TRAVESURAS DE UN NIÑO EL DÍA DE LOS SANTOS INOCENTES (MICRORRELATO)

  • (Copyright Andrés Fornells)
    Era un pueblo sembrado de casitas blancas en el que destacaban las construcciones de la Casa Consistorial y de la iglesia católica con su campanario ojival y su campana rota y desafinada. El primero de estos dos importantes edificios era gobernado por un alcalde pomposo y politizado, y, el segundo lo regía un cura que alardeaba de creer en lo que no creía. Los dos eran de buen yantar y lo demostraban, con gordura, sus regalados cuerpos.
    Este pueblo, al igual que ocurre con la mayoría de ellos, estaba habitado por adultos y por niños. De los adultos nos ocuparemos otro día. Entre los niños destacaba, por sus travesuras, Luisito Pérez.
    Por ser hoy Día de los Santos Inocentes, relataré sólo una de las varias diabluras que Luisito Pérez realizó en una fecha igual a la presente.
    Luisito Pérez cogió dos cartones blancos y con la ayuda de unas tijeras sacadas del cajón de costura de su madre recortó dos monigotes a los que añadió sendos anzuelos.
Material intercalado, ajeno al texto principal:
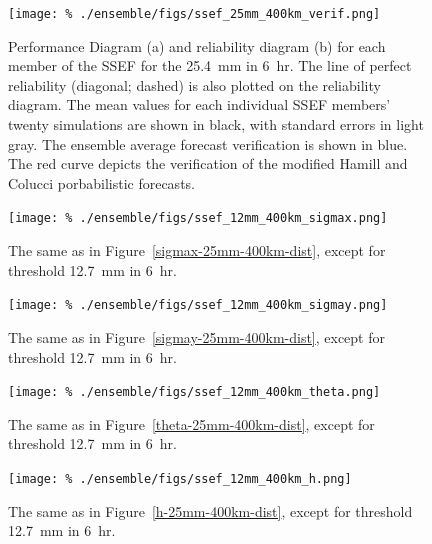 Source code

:\clearpage
\begin{figure}[cc]
    \centering
    \texttt{[image: \%
    ./ensemble/figs/ssef\_25mm\_400km\_verif.png]}\\
    \caption{Performance Diagram (a) and reliability diagram (b) for each member of the SSEF for the \mbox{25.4 mm} in \mbox{6 hr}.
    The line of perfect reliability (diagonal; dashed) is also plotted on the reliability diagram.
    The mean values for each individual SSEF members' twenty simulations are shown in black, with standard errors in light gray.
    The ensemble average forecast verification is shown in blue.
    The red curve depicts the verification of the modified Hamill and Colucci porbabilistic forecasts.
    }
    \label{ssef-25mm-400km-verif}
\end{figure}




\clearpage
\begin{figure}[cc]
    \centering
    \texttt{[image: \%
    ./ensemble/figs/ssef\_12mm\_400km\_sigmax.png]}\\
    \caption{The same as in \mbox{Figure \ref{sigmax-25mm-400km-dist}}, except for threshold \mbox{12.7 mm} in \mbox{6 hr}.}
    \label{sigmax-12mm-400km-dist}
\end{figure}


\clearpage
\begin{figure}[cc]
    \centering
    \texttt{[image: \%
    ./ensemble/figs/ssef\_12mm\_400km\_sigmay.png]}\\
    \caption{The same as in \mbox{Figure \ref{sigmay-25mm-400km-dist}}, except for threshold \mbox{12.7 mm} in \mbox{6 hr}.}
    \label{sigmay-12mm-400km-dist}
\end{figure}


\clearpage
\begin{figure}[cc]
    \centering
    \texttt{[image: \%
    ./ensemble/figs/ssef\_12mm\_400km\_theta.png]}\\
    \caption{The same as in \mbox{Figure \ref{theta-25mm-400km-dist}}, except for threshold \mbox{12.7 mm} in \mbox{6 hr}.}
    \label{theta-12mm-400km-dist}
\end{figure}


\clearpage
\begin{figure}[cc]
    \centering
    \texttt{[image: \%
    ./ensemble/figs/ssef\_12mm\_400km\_h.png]}\\
    \caption{The same as in \mbox{Figure \ref{h-25mm-400km-dist}}, except for threshold \mbox{12.7 mm} in \mbox{6 hr}.}
    \label{h-12mm-400km-dist}
\end{figure}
Tomasa Perdigones, la madre de Luisito Pérez, contrariando las ideas ateas de su marido, cumplía semanalmente con la asistencia a misa, la correspondiente confesión, y, a la fuerza, había inculcado a su hijo las mismas creencias que ella profesaba.
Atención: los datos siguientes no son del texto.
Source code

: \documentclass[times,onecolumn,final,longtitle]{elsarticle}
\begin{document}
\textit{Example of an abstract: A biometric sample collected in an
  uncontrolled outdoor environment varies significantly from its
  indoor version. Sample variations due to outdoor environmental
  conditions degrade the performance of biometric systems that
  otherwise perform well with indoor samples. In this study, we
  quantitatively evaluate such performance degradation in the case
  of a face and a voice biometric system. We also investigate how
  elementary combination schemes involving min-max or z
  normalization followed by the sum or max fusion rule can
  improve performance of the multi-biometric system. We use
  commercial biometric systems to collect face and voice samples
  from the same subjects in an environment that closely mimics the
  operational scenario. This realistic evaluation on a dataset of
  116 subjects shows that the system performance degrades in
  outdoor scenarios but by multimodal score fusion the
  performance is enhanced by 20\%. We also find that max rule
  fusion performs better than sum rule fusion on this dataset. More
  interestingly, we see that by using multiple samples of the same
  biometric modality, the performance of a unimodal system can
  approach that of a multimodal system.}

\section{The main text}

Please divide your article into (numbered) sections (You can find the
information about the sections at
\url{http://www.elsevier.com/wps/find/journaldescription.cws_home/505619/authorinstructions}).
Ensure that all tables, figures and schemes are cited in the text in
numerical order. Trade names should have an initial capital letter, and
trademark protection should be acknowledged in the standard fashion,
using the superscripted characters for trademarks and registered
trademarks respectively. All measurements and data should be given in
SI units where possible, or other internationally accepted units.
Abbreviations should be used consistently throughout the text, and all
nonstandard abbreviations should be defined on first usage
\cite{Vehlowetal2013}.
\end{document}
    Luisito Pérez salió a la calle y con sigilo, acompañado de astucia y temeridad, clavó uno de los monigotes en la espalda del alcalde, cuando éste regañaba a las palomas que se cagaban en el ostentoso y alto letrero de la alcaldía. El otro muñeco, Luisito lo clavó en la espalda del cura que, fingiendo estar leyendo su breviario perseguía con ojos lujuriosos la voluptuosa figura de Encarnita, la chica más hermosa del municipio.
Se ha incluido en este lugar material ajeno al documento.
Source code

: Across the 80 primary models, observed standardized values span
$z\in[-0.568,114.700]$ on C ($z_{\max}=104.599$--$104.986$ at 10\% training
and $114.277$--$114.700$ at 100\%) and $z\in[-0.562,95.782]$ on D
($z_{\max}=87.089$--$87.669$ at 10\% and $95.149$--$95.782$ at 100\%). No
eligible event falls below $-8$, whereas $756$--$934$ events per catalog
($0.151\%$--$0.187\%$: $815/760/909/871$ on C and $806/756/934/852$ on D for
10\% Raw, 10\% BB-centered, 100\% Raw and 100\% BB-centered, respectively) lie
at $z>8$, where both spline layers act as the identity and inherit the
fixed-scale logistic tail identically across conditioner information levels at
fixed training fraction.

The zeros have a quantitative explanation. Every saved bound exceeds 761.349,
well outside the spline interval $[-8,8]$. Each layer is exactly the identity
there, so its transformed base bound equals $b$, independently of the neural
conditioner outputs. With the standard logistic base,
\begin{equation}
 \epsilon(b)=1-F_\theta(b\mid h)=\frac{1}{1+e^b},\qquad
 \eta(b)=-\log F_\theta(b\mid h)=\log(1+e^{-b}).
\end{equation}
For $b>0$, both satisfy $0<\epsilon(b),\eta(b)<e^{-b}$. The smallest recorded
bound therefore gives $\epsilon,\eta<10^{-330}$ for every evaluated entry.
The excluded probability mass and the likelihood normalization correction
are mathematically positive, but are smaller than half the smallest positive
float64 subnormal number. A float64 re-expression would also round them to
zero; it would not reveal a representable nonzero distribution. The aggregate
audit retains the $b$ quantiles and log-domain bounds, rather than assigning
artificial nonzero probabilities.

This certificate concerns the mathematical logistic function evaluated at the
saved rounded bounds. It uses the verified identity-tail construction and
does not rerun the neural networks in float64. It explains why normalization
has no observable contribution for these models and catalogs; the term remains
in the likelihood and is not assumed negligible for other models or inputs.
    Los contrarios al partido político que pertenecía el alcalde se estuvieron tronchando de risa al verle con el monigote colgado a su espalda. Y los ateos, como el mismo padre del chiquillo travieso, se desternillaron de risa viendo el monigote en la espalda del sacerdote condenador de pecadores.
    Como ya mencioné que Lusito Pérez practicaba la religión que le imponía su piadosa madre, convencido el chiquillo de que había cometido un pecado gordo con la burla de los monigotes, en su próximo visita al confesionario confesó al eclesiástico la broma que le había gastado.
    Éste, furioso con él, salió del mueble dentro del que, muy cómodamente sentado se enteraba de cuanto pecado se cometía en el pueblo, cogió una de las orejas de Luisito Pérez y se la retorció tan fuerte que, al niño le duraron el dolor, el moratón y el llanto una semana entera.
    Luisito Pérez, tomando en consideración el severo castigo recibido, dejó de creer en que los curas podían perdonar pecados, porque el de su pueblo no le había perdonado el suyo.
    Luis Pérez, su padre, pregonaba en la taberna, con vaso de vino en mano y palillo juguetón en su boca:
    —Por descreídos, los sirvientes del Señor se van quedando sin creyentes.
  • Pasados algunos años, para gozo de su madre, Luisito Perez consiguió ganar la alcaldía de su pueblo, compró una campana nueva para la iglesia y se hizo fotos, sonriendo, con el cura que le había deformado la oreja, acudió a la santa misa todos los domingos, y mató a disgustos a su ateo padre.